◆ ABOUT THIS TASK:
Reproduce each line of the material precisely.

◆ MATERIAL SHOWN:

———

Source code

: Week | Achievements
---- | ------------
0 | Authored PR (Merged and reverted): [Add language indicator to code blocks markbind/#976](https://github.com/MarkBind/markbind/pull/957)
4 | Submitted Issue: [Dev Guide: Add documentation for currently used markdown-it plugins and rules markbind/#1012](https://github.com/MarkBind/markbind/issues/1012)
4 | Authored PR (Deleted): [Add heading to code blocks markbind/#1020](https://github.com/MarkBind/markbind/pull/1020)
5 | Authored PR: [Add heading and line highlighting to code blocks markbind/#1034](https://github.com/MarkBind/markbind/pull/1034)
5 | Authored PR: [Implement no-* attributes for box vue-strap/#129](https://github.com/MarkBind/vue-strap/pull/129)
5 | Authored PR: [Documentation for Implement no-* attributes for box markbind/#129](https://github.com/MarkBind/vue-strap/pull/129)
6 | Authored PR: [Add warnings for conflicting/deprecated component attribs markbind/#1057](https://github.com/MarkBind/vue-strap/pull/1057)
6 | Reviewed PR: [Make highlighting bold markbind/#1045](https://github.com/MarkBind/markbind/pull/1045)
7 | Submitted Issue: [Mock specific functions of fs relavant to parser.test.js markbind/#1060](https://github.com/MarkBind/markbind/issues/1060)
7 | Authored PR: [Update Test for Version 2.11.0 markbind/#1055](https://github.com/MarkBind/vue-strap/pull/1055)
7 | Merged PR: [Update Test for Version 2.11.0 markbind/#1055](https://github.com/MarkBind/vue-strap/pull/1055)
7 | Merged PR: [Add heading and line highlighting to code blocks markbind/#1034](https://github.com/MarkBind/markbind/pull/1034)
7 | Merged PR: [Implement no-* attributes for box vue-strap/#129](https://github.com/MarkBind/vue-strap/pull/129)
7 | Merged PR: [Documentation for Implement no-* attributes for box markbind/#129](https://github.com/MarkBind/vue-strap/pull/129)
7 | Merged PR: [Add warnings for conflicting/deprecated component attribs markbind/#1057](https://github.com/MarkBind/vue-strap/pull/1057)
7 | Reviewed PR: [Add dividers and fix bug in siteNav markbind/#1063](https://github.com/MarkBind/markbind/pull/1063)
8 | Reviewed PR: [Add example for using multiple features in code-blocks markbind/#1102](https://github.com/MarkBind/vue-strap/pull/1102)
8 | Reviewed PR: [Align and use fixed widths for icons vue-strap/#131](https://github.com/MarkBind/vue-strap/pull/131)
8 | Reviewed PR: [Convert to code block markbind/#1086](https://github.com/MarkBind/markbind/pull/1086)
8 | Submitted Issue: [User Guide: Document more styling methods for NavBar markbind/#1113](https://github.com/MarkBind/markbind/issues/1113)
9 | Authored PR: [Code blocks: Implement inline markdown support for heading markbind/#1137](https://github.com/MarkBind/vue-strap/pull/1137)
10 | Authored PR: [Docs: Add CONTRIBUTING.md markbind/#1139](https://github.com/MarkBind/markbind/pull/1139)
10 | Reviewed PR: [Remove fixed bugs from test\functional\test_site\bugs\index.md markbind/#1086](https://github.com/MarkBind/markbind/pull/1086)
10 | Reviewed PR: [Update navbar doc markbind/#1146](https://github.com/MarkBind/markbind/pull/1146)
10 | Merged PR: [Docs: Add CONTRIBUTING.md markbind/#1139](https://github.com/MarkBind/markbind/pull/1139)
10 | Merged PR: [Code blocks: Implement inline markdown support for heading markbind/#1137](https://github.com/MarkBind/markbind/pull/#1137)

———

◆ SOLUTION TO THIS TASK:
Source code

: Week | Achievements
---- | ------------
0 | Authored PR (Merged and reverted): [Add language indicator to code blocks markbind/#976](https://github.com/MarkBind/markbind/pull/957)
4 | Submitted Issue: [Dev Guide: Add documentation for currently used markdown-it plugins and rules markbind/#1012](https://github.com/MarkBind/markbind/issues/1012)
4 | Authored PR (Deleted): [Add heading to code blocks markbind/#1020](https://github.com/MarkBind/markbind/pull/1020)
5 | Authored PR: [Add heading and line highlighting to code blocks markbind/#1034](https://github.com/MarkBind/markbind/pull/1034)
5 | Authored PR: [Implement no-* attributes for box vue-strap/#129](https://github.com/MarkBind/vue-strap/pull/129)
5 | Authored PR: [Documentation for Implement no-* attributes for box markbind/#129](https://github.com/MarkBind/vue-strap/pull/129)
6 | Authored PR: [Add warnings for conflicting/deprecated component attribs markbind/#1057](https://github.com/MarkBind/vue-strap/pull/1057)
6 | Reviewed PR: [Make highlighting bold markbind/#1045](https://github.com/MarkBind/markbind/pull/1045)
7 | Submitted Issue: [Mock specific functions of fs relavant to parser.test.js markbind/#1060](https://github.com/MarkBind/markbind/issues/1060)
7 | Authored PR: [Update Test for Version 2.11.0 markbind/#1055](https://github.com/MarkBind/vue-strap/pull/1055)
7 | Merged PR: [Update Test for Version 2.11.0 markbind/#1055](https://github.com/MarkBind/vue-strap/pull/1055)
7 | Merged PR: [Add heading and line highlighting to code blocks markbind/#1034](https://github.com/MarkBind/markbind/pull/1034)
7 | Merged PR: [Implement no-* attributes for box vue-strap/#129](https://github.com/MarkBind/vue-strap/pull/129)
7 | Merged PR: [Documentation for Implement no-* attributes for box markbind/#129](https://github.com/MarkBind/vue-strap/pull/129)
7 | Merged PR: [Add warnings for conflicting/deprecated component attribs markbind/#1057](https://github.com/MarkBind/vue-strap/pull/1057)
7 | Reviewed PR: [Add dividers and fix bug in siteNav markbind/#1063](https://github.com/MarkBind/markbind/pull/1063)
8 | Reviewed PR: [Add example for using multiple features in code-blocks markbind/#1102](https://github.com/MarkBind/vue-strap/pull/1102)
8 | Reviewed PR: [Align and use fixed widths for icons vue-strap/#131](https://github.com/MarkBind/vue-strap/pull/131)
8 | Reviewed PR: [Convert to code block markbind/#1086](https://github.com/MarkBind/markbind/pull/1086)
8 | Submitted Issue: [User Guide: Document more styling methods for NavBar markbind/#1113](https://github.com/MarkBind/markbind/issues/1113)
9 | Authored PR: [Code blocks: Implement inline markdown support for heading markbind/#1137](https://github.com/MarkBind/vue-strap/pull/1137)
10 | Authored PR: [Docs: Add CONTRIBUTING.md markbind/#1139](https://github.com/MarkBind/markbind/pull/1139)
10 | Reviewed PR: [Remove fixed bugs from test\functional\test_site\bugs\index.md markbind/#1086](https://github.com/MarkBind/markbind/pull/1086)
10 | Reviewed PR: [Update navbar doc markbind/#1146](https://github.com/MarkBind/markbind/pull/1146)
10 | Merged PR: [Docs: Add CONTRIBUTING.md markbind/#1139](https://github.com/MarkBind/markbind/pull/1139)
10 | Merged PR: [Code blocks: Implement inline markdown support for heading markbind/#1137](https://github.com/MarkBind/markbind/pull/#1137)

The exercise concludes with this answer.